Structural Characteristics and Stereochemistry of DAP

2,6-Diaminopimelic acid is defined by its symmetrical structure: a seven-carbon dicarboxylic acid backbone with amino groups at both the C2 and C6 positions. The IUPAC name, 2,6-diaminoheptanedioic acid, accurately describes this arrangement.

The presence of two stereogenic centers gives rise to three possible stereoisomers: the LL-isomer (both chiral centers in the L-configuration), the DD-isomer (both in the D-configuration), and the meso-isomer (one center L, one center D). This stereochemical diversity is biologically critical, as different isomers serve distinct functions in bacterial metabolism and cell wall architecture.

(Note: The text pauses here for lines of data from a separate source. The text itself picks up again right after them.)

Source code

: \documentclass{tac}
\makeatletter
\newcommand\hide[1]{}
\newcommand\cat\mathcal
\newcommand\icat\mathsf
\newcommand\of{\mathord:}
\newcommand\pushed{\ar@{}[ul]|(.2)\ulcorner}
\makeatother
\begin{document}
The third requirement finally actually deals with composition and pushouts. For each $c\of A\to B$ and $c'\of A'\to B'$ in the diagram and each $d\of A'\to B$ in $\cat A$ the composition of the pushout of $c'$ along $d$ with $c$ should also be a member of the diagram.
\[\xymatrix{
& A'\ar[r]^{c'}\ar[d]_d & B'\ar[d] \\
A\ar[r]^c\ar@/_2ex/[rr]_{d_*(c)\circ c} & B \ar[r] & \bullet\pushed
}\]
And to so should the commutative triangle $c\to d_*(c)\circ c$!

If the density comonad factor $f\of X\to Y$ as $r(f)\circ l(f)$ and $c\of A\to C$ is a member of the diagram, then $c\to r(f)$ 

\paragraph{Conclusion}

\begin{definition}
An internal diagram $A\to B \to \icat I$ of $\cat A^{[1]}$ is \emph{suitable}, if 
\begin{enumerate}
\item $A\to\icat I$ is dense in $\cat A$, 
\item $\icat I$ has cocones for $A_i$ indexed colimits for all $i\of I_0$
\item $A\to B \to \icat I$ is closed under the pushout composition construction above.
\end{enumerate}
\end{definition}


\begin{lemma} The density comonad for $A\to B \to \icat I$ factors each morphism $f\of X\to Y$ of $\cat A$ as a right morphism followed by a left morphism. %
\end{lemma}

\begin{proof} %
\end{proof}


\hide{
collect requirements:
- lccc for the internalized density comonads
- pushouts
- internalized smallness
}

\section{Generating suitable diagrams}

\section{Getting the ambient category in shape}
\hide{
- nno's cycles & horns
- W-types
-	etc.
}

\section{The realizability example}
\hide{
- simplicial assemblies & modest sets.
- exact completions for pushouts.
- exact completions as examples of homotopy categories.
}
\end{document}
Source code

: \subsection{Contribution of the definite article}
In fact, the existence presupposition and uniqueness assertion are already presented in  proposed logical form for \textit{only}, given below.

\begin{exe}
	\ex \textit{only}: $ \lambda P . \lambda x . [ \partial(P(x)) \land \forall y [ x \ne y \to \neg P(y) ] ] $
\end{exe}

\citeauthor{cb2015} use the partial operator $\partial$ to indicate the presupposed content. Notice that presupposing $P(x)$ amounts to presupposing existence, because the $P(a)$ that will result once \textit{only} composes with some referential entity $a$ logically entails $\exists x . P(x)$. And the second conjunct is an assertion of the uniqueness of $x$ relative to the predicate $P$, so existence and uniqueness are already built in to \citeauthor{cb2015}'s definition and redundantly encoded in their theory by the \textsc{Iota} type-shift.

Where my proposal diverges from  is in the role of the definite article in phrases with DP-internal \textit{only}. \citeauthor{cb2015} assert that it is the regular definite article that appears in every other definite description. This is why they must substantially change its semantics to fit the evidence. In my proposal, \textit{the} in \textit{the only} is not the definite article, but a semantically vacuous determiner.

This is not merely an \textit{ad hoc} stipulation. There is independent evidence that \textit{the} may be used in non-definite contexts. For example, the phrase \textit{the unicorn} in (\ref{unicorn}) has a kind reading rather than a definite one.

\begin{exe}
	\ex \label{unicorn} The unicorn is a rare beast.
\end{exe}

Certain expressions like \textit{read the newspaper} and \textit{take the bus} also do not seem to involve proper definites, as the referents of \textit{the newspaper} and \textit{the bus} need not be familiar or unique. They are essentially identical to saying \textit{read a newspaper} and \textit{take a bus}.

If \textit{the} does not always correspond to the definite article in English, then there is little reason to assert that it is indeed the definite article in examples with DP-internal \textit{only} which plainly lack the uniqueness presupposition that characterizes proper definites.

Natural Occurrence and Biosynthetic Context

DAP is a naturally occurring amino acid found in both bacteria and higher plants. Its discovery by Work in 1950 marked an important milestone in understanding bacterial cell wall composition. In nature, DAP is biosynthesized through the diaminopimelate pathway, which converts pyruvate and L-aspartate into L-lysine, with meso-DAP serving as the immediate precursor to lysine.

The pathway involves several enzymes that have become targets for antibiotic development, including diaminopimelate epimerase (DapF), which catalyzes the interconversion of LL-DAP and meso-DAP, and diaminopimelate decarboxylase, which converts meso-DAP to L-lysine.

Find out more about peptide synthesis here.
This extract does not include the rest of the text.